The physical problem
Europe's REPowerEU plan targets approximately 100 GW of installed electrolyser capacity by 2030[1]. A proton-exchange-membrane (PEM) electrolyser running at commercial current densities requires roughly 0.3–0.8 g of iridium per kilowatt of capacity[2]. Global iridium production is approximately 7 tonnes per year — a by-product of platinum refining, not an independent supply.
At 0.5 g/kW and 100 GW, the iridium requirement is 50 tonnes. The cumulative European requirement is therefore several times the entire annual global supply of iridium, in a commodity that cannot be scaled through capital expenditure because it is a by-product. Mathematically, the PEM pathway to the 2030 target is not available.
The alkaline alternative
Alkaline electrolysers use a different chemistry. They operate in hot potassium hydroxide solution instead of a proton-exchange membrane, and they do not require iridium. The classical reference electrode is Class-1 nickel — at 78 % Faradaic efficiency, acceptable but not competitive with PEM on efficiency per kilowatt.
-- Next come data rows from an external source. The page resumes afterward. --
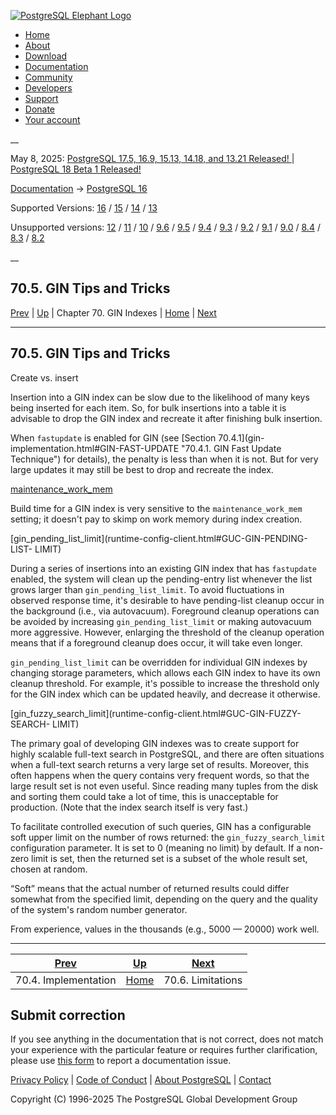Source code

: [ ![PostgreSQL Elephant Logo](/media/img/about/press/elephant.png) ](/)

  * [Home](/ "Home")
  * [About](/about/ "About")
  * [Download](/download/ "Download")
  * [Documentation](/docs/ "Documentation")
  * [Community](/community/ "Community")
  * [Developers](/developer/ "Developers")
  * [Support](/support/ "Support")
  * [Donate](/about/donate/ "Donate")
  * [Your account](/account/ "Your account")

__

May 8, 2025: [ PostgreSQL 17.5, 16.9, 15.13, 14.18, and 13.21 Released! ](/about/news/postgresql-175-169-1513-1418-and-1321-released-3072/) | [ PostgreSQL 18 Beta 1 Released! ](/about/news/postgresql-18-beta-1-released-3070/)

[Documentation](/docs/ "Documentation") -> [PostgreSQL
16](/docs/16/index.html)

Supported Versions: [16](/docs/16/gin-tips.html "PostgreSQL 16 - 70.5. GIN
Tips and Tricks") / [15](/docs/15/gin-tips.html "PostgreSQL 15 - 70.5. GIN
Tips and Tricks") / [14](/docs/14/gin-tips.html "PostgreSQL 14 - 70.5. GIN
Tips and Tricks") / [13](/docs/13/gin-tips.html "PostgreSQL 13 - 70.5. GIN
Tips and Tricks")

Unsupported versions: [12](/docs/12/gin-tips.html "PostgreSQL 12 - 70.5. GIN
Tips and Tricks") / [11](/docs/11/gin-tips.html "PostgreSQL 11 - 70.5. GIN
Tips and Tricks") / [10](/docs/10/gin-tips.html "PostgreSQL 10 - 70.5. GIN
Tips and Tricks") / [9.6](/docs/9.6/gin-tips.html "PostgreSQL 9.6 - 70.5. GIN
Tips and Tricks") / [9.5](/docs/9.5/gin-tips.html "PostgreSQL 9.5 - 70.5. GIN
Tips and Tricks") / [9.4](/docs/9.4/gin-tips.html "PostgreSQL 9.4 - 70.5. GIN
Tips and Tricks") / [9.3](/docs/9.3/gin-tips.html "PostgreSQL 9.3 - 70.5. GIN
Tips and Tricks") / [9.2](/docs/9.2/gin-tips.html "PostgreSQL 9.2 - 70.5. GIN
Tips and Tricks") / [9.1](/docs/9.1/gin-tips.html "PostgreSQL 9.1 - 70.5. GIN
Tips and Tricks") / [9.0](/docs/9.0/gin-tips.html "PostgreSQL 9.0 - 70.5. GIN
Tips and Tricks") / [8.4](/docs/8.4/gin-tips.html "PostgreSQL 8.4 - 70.5. GIN
Tips and Tricks") / [8.3](/docs/8.3/gin-tips.html "PostgreSQL 8.3 - 70.5. GIN
Tips and Tricks") / [8.2](/docs/8.2/gin-tips.html "PostgreSQL 8.2 - 70.5. GIN
Tips and Tricks")

__

70.5. GIN Tips and Tricks  
---  
[Prev](gin-implementation.html "70.4. Implementation")  | [Up](gin.html "Chapter 70. GIN Indexes") | Chapter 70. GIN Indexes | [Home](index.html "PostgreSQL 16.9 Documentation") |  [Next](gin-limit.html "70.6. Limitations")  
  
* * *

## 70.5. GIN Tips and Tricks #

Create vs. insert

    

Insertion into a GIN index can be slow due to the likelihood of many keys
being inserted for each item. So, for bulk insertions into a table it is
advisable to drop the GIN index and recreate it after finishing bulk
insertion.

When `fastupdate` is enabled for GIN (see [Section 70.4.1](gin-
implementation.html#GIN-FAST-UPDATE "70.4.1. GIN Fast Update Technique") for
details), the penalty is less than when it is not. But for very large updates
it may still be best to drop and recreate the index.

[maintenance_work_mem](runtime-config-resource.html#GUC-MAINTENANCE-WORK-MEM)

    

Build time for a GIN index is very sensitive to the `maintenance_work_mem`
setting; it doesn't pay to skimp on work memory during index creation.

[gin_pending_list_limit](runtime-config-client.html#GUC-GIN-PENDING-LIST-
LIMIT)

    

During a series of insertions into an existing GIN index that has `fastupdate`
enabled, the system will clean up the pending-entry list whenever the list
grows larger than `gin_pending_list_limit`. To avoid fluctuations in observed
response time, it's desirable to have pending-list cleanup occur in the
background (i.e., via autovacuum). Foreground cleanup operations can be
avoided by increasing `gin_pending_list_limit` or making autovacuum more
aggressive. However, enlarging the threshold of the cleanup operation means
that if a foreground cleanup does occur, it will take even longer.

`gin_pending_list_limit` can be overridden for individual GIN indexes by
changing storage parameters, which allows each GIN index to have its own
cleanup threshold. For example, it's possible to increase the threshold only
for the GIN index which can be updated heavily, and decrease it otherwise.

[gin_fuzzy_search_limit](runtime-config-client.html#GUC-GIN-FUZZY-SEARCH-
LIMIT)

    

The primary goal of developing GIN indexes was to create support for highly
scalable full-text search in PostgreSQL, and there are often situations when a
full-text search returns a very large set of results. Moreover, this often
happens when the query contains very frequent words, so that the large result
set is not even useful. Since reading many tuples from the disk and sorting
them could take a lot of time, this is unacceptable for production. (Note that
the index search itself is very fast.)

To facilitate controlled execution of such queries, GIN has a configurable
soft upper limit on the number of rows returned: the `gin_fuzzy_search_limit`
configuration parameter. It is set to 0 (meaning no limit) by default. If a
non-zero limit is set, then the returned set is a subset of the whole result
set, chosen at random.

“Soft” means that the actual number of returned results could differ somewhat
from the specified limit, depending on the query and the quality of the
system's random number generator.

From experience, values in the thousands (e.g., 5000 — 20000) work well.

* * *

[Prev](gin-implementation.html "70.4. Implementation")  | [Up](gin.html "Chapter 70. GIN Indexes") |  [Next](gin-limit.html "70.6. Limitations")  
---|---|---  
70.4. Implementation  | [Home](index.html "PostgreSQL 16.9 Documentation") |  70.6. Limitations  
  
## Submit correction

If you see anything in the documentation that is not correct, does not match
your experience with the particular feature or requires further clarification,
please use [this form](/account/comments/new/16/gin-tips.html/) to report a
documentation issue.

[Privacy Policy](/about/privacypolicy) | [Code of Conduct](/about/policies/coc/) | [About PostgreSQL](/about/) | [Contact](/about/contact/)  

Copyright (C) 1996-2025 The PostgreSQL Global Development Group

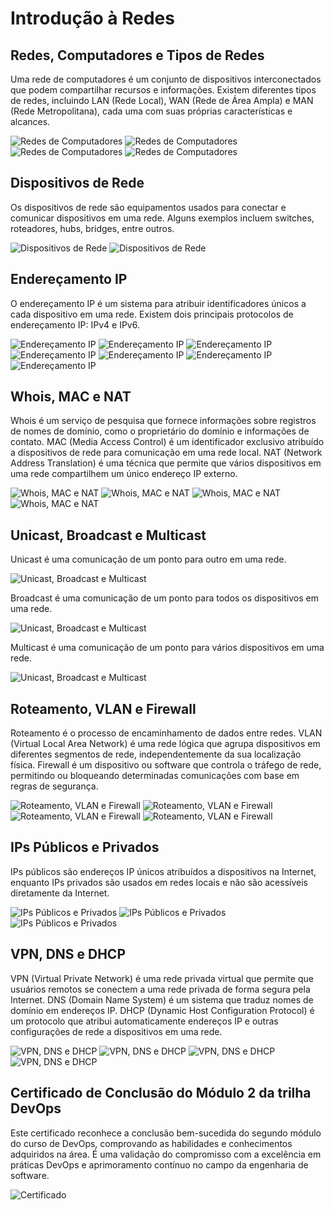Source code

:# Introdução à Redes

## Redes, Computadores e Tipos de Redes

Uma rede de computadores é um conjunto de dispositivos interconectados que podem compartilhar recursos e informações. Existem diferentes tipos de redes, incluindo LAN (Rede Local), WAN (Rede de Área Ampla) e MAN (Rede Metropolitana), cada uma com suas próprias características e alcances.

![Redes de Computadores](imagens/imagem-1.png)
![Redes de Computadores](imagens/imagem-2.png)
![Redes de Computadores](imagens/imagem-3.png)
![Redes de Computadores](imagens/imagem-4.png)


## Dispositivos de Rede

Os dispositivos de rede são equipamentos usados para conectar e comunicar dispositivos em uma rede. Alguns exemplos incluem switches, roteadores, hubs, bridges, entre outros.

![Dispositivos de Rede](imagens/imagem-5.png)
![Dispositivos de Rede](imagens/imagem-6.png)

## Endereçamento IP

O endereçamento IP é um sistema para atribuir identificadores únicos a cada dispositivo em uma rede. Existem dois principais protocolos de endereçamento IP: IPv4 e IPv6.

![Endereçamento IP](imagens/imagem-7.png)
![Endereçamento IP](imagens/imagem-8.png)
![Endereçamento IP](imagens/imagem-9.png)
![Endereçamento IP](imagens/imagem-10.png)
![Endereçamento IP](imagens/imagem-11.png)
![Endereçamento IP](imagens/imagem-12.png)
![Endereçamento IP](imagens/imagem-13.png)

## Whois, MAC e NAT

Whois é um serviço de pesquisa que fornece informações sobre registros de nomes de domínio, como o proprietário do domínio e informações de contato. MAC (Media Access Control) é um identificador exclusivo atribuído a dispositivos de rede para comunicação em uma rede local. NAT (Network Address Translation) é uma técnica que permite que vários dispositivos em uma rede compartilhem um único endereço IP externo.

![Whois, MAC e NAT](imagens/imagem-14.png)
![Whois, MAC e NAT](imagens/imagem-15.png)
![Whois, MAC e NAT](imagens/imagem-16.png)
![Whois, MAC e NAT](imagens/imagem-17.png)

## Unicast, Broadcast e Multicast

Unicast é uma comunicação de um ponto para outro em uma rede.

![Unicast, Broadcast e Multicast](imagens/imagem-18.png)

Broadcast é uma comunicação de um ponto para todos os dispositivos em uma rede.

![Unicast, Broadcast e Multicast](imagens/imagem-19.png)

Multicast é uma comunicação de um ponto para vários dispositivos em uma rede.

![Unicast, Broadcast e Multicast](imagens/imagem-20.png)

## Roteamento, VLAN e Firewall

Roteamento é o processo de encaminhamento de dados entre redes. VLAN (Virtual Local Area Network) é uma rede lógica que agrupa dispositivos em diferentes segmentos de rede, independentemente da sua localização física. Firewall é um dispositivo ou software que controla o tráfego de rede, permitindo ou bloqueando determinadas comunicações com base em regras de segurança.

![Roteamento, VLAN e Firewall](imagens/imagem-21.png)
![Roteamento, VLAN e Firewall](imagens/imagem-22.png)
![Roteamento, VLAN e Firewall](imagens/imagem-23.png)
![Roteamento, VLAN e Firewall](imagens/imagem-24.png)

## IPs Públicos e Privados

IPs públicos são endereços IP únicos atribuídos a dispositivos na Internet, enquanto IPs privados são usados em redes locais e não são acessíveis diretamente da Internet.

![IPs Públicos e Privados](imagens/imagem-25.png)
![IPs Públicos e Privados](imagens/imagem-26.png)
![IPs Públicos e Privados](imagens/imagem-27.png)


## VPN, DNS e DHCP

VPN (Virtual Private Network) é uma rede privada virtual que permite que usuários remotos se conectem a uma rede privada de forma segura pela Internet. DNS (Domain Name System) é um sistema que traduz nomes de domínio em endereços IP. DHCP (Dynamic Host Configuration Protocol) é um protocolo que atribui automaticamente endereços IP e outras configurações de rede a dispositivos em uma rede.

![VPN, DNS e DHCP](imagens/imagem-28.png)
![VPN, DNS e DHCP](imagens/imagem-29.png)
![VPN, DNS e DHCP](imagens/imagem-30.png)
![VPN, DNS e DHCP](imagens/imagem-31.png)

## Certificado de Conclusão do Módulo 2 da trilha DevOps

Este certificado reconhece a conclusão bem-sucedida do segundo módulo do curso de DevOps, comprovando as habilidades e conhecimentos adquiridos na área. É uma validação do compromisso com a excelência em práticas DevOps e aprimoramento contínuo no campo da engenharia de software.

![Certificado](imagens/imagem-32.png)
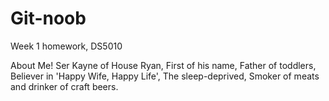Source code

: # Git-noob
Week 1 homework, DS5010

About Me!
Ser Kayne of House Ryan, First of his name, Father of toddlers,
Believer in 'Happy Wife, Happy Life',
The sleep-deprived, Smoker of meats and drinker of craft beers.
The step-change is the addition of ruthenium-oxide (RuO₂) coating on precision nickel mesh. RuO₂ lowers the oxygen-evolution overpotential to platinum-like numbers. On ordinary Class-1 nickel the improvement is bounded by the grain-boundary chemistry of the substrate; on NP1-grade (99.99 %) nickel the improvement is nearly complete.
Fig. 1 — Faradaic efficiency at 2000 h continuous alkaline operation. Source: Prof. Ramamurty 2025 bench data.
Why ruthenium is not the iridium problem again
Global ruthenium production is approximately 30 tonnes per year — four times iridium. More importantly, the coating thickness required on NP1 mesh is roughly 4.8 µm, which at electrolyser active-area densities implies a mass ratio of ~10 g of ruthenium per MW. At 100 GW, that is 1000 kg — around 3 % of annual supply. This is a feasible deployment, not a physical impossibility.
The economics
Platinum trades at approximately USD 32 / g at time of writing; iridium at USD 150 / g; ruthenium at USD 14 / g. Add to this the fact that the NP1 nickel substrate itself trades at a purity premium versus Class-1 nickel (USD ~50 / kg versus USD ~19 / kg), and the unit-economics picture looks as follows:
- PEM stack material cost: approximately USD 1200–1800 / kW at 2025 prices.
- RuO₂/NP1 alkaline stack material cost: approximately USD 90–140 / kW.
- Differential: roughly 90 % lower raw-material cost at 98 % of Faradaic efficiency.
At 100 GW European build-out, the platinum-substitution problem is not a debate about cost curves. It is a question of which metals are available in sufficient quantity to physically deliver the hardware. PGM supply is not.
What this implies
Three consequences follow. First, 2026–2028 order books for NP1-grade mesh are likely to tighten structurally as European electrolyser manufacturers qualify second-source materials. Second, the commodity-nickel price signal (LME settlement) will be a poor proxy for precision-nickel pricing through the decade. Third, reservoir holders of NP1-grade material — with lot-level provenance and institutional custody — acquire a strategic supply-chain position that is unusually defensible.
Sources & references
- European Commission, REPowerEU Plan, COM(2022) 230, 18 May 2022. eur-lex.europa.eu
- IRENA, Green Hydrogen Cost Reduction 2030. irena.org
- Prof. Upadrasta Ramamurty bench RMY-2025-H2-01; IIT Delhi bench IITD-2025-H2-02.
- Wood Mackenzie, Nickel Market Outlook, April 2025.